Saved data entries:
□ □ □ □ □ □ □

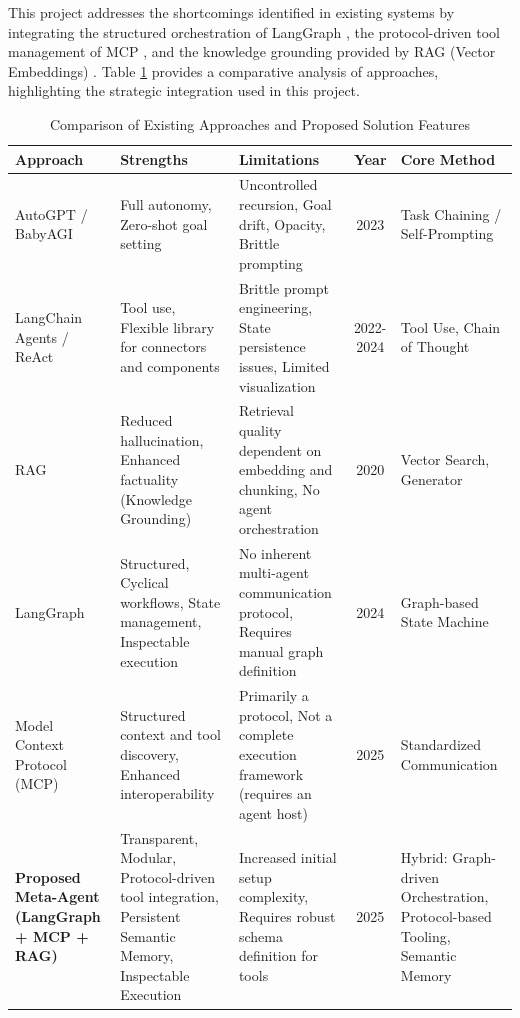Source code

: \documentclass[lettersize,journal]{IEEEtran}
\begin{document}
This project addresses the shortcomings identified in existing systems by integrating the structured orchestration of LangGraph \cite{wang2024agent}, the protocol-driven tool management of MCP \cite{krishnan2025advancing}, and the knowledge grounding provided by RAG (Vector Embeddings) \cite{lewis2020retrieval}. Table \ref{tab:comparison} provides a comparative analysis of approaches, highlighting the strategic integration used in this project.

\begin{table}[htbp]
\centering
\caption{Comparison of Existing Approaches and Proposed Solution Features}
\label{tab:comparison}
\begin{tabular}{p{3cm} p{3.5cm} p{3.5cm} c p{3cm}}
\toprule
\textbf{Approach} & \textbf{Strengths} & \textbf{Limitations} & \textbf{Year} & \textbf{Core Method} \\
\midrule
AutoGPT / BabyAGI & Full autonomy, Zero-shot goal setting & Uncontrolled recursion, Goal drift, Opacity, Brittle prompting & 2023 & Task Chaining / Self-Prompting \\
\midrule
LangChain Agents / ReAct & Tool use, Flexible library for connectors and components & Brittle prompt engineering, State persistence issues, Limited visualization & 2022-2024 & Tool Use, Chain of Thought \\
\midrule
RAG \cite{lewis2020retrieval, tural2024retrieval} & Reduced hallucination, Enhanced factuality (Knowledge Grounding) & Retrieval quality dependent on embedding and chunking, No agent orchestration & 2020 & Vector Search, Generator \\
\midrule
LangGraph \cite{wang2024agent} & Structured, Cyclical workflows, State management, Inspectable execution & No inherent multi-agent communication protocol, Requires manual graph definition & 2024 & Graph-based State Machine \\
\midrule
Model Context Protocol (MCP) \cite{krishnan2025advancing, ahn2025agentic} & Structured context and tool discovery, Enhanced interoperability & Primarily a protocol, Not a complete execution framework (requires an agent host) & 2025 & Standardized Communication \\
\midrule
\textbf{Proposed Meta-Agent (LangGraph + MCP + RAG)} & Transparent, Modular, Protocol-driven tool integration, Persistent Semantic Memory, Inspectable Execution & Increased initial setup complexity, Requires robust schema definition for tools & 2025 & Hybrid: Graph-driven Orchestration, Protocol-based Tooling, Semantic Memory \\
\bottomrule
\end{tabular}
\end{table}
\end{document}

□ □ □ □ □ □ □

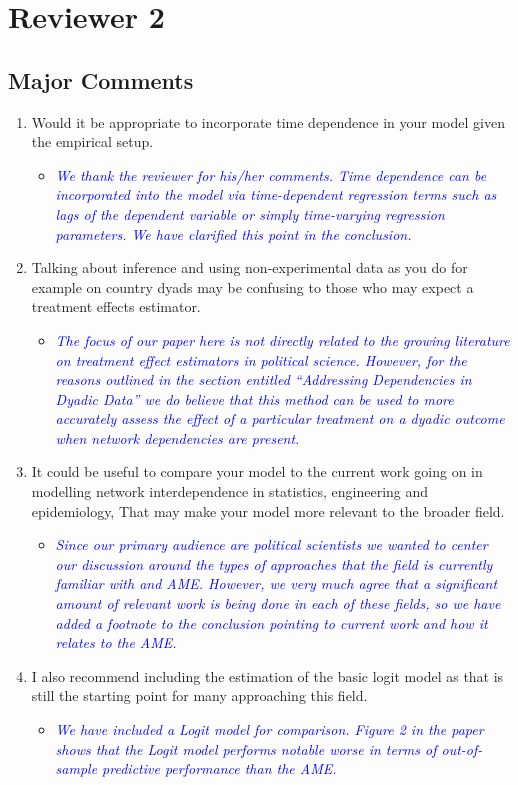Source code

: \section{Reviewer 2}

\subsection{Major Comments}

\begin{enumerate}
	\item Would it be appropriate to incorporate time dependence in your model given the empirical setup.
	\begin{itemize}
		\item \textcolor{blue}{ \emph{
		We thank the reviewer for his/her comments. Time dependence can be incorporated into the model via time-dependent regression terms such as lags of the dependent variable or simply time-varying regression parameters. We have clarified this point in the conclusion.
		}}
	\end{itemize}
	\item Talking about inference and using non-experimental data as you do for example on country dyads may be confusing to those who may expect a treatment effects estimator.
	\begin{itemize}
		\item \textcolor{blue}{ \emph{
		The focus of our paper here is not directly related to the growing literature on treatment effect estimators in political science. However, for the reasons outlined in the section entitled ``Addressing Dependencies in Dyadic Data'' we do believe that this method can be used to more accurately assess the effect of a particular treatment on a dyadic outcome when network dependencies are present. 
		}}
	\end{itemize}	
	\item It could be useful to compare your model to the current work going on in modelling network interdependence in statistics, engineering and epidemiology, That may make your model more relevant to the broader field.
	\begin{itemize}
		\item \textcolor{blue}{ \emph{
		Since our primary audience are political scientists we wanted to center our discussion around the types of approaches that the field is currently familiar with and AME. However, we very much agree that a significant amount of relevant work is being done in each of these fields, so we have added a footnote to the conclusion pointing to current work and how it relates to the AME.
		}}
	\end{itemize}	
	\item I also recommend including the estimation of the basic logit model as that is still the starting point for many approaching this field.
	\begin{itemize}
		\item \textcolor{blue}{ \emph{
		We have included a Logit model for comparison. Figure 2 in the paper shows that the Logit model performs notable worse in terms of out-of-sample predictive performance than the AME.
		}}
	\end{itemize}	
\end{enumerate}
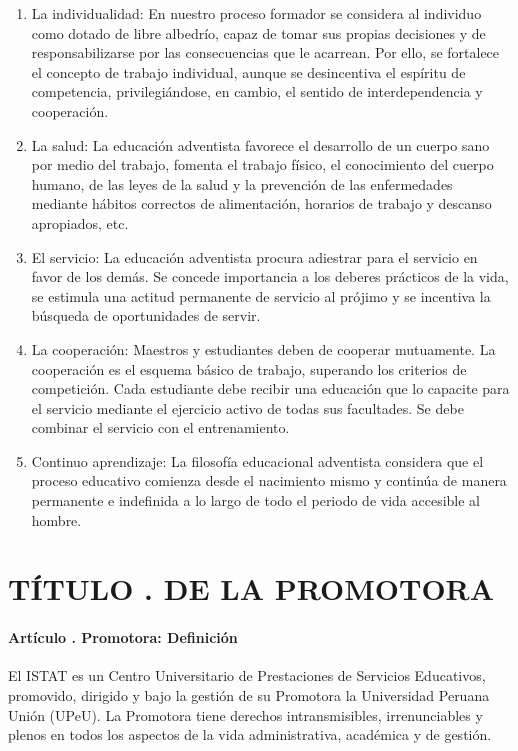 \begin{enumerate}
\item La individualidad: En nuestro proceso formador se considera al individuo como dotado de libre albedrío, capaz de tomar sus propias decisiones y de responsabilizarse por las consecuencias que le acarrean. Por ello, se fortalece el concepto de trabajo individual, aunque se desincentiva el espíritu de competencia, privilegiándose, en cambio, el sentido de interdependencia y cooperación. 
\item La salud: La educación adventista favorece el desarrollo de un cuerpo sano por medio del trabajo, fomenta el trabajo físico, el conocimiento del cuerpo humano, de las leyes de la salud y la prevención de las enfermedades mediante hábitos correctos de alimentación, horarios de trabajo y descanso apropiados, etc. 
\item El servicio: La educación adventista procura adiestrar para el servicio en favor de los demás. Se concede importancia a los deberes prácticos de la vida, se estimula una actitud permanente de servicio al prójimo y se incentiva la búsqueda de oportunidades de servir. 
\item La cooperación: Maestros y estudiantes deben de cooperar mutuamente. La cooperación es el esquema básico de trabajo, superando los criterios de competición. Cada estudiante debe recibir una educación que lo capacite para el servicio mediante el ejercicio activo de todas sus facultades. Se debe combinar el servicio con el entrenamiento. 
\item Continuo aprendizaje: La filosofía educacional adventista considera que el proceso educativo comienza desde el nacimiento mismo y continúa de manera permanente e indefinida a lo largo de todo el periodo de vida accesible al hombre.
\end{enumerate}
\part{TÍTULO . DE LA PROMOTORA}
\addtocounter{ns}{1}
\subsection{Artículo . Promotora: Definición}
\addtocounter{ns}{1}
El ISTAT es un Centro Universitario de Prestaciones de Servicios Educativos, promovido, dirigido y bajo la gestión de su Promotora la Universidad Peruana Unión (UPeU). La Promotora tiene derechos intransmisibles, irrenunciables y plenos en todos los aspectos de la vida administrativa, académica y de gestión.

□ □ □ □ □ □ □

**WHAT NEEDS TO BE DONE**: Search the records for the word "definition" and copy every line where it occurs.

**OUTPUT FOR THIS EXERCISE**:
LangGraph \cite{wang2024agent} & Structured, Cyclical workflows, State management, Inspectable execution & No inherent multi-agent communication protocol, Requires manual graph definition & 2024 & Graph-based State Machine \\
\textbf{Proposed Meta-Agent (LangGraph + MCP + RAG)} & Transparent, Modular, Protocol-driven tool integration, Persistent Semantic Memory, Inspectable Execution & Increased initial setup complexity, Requires robust schema definition for tools & 2025 & Hybrid: Graph-driven Orchestration, Protocol-based Tooling, Semantic Memory \\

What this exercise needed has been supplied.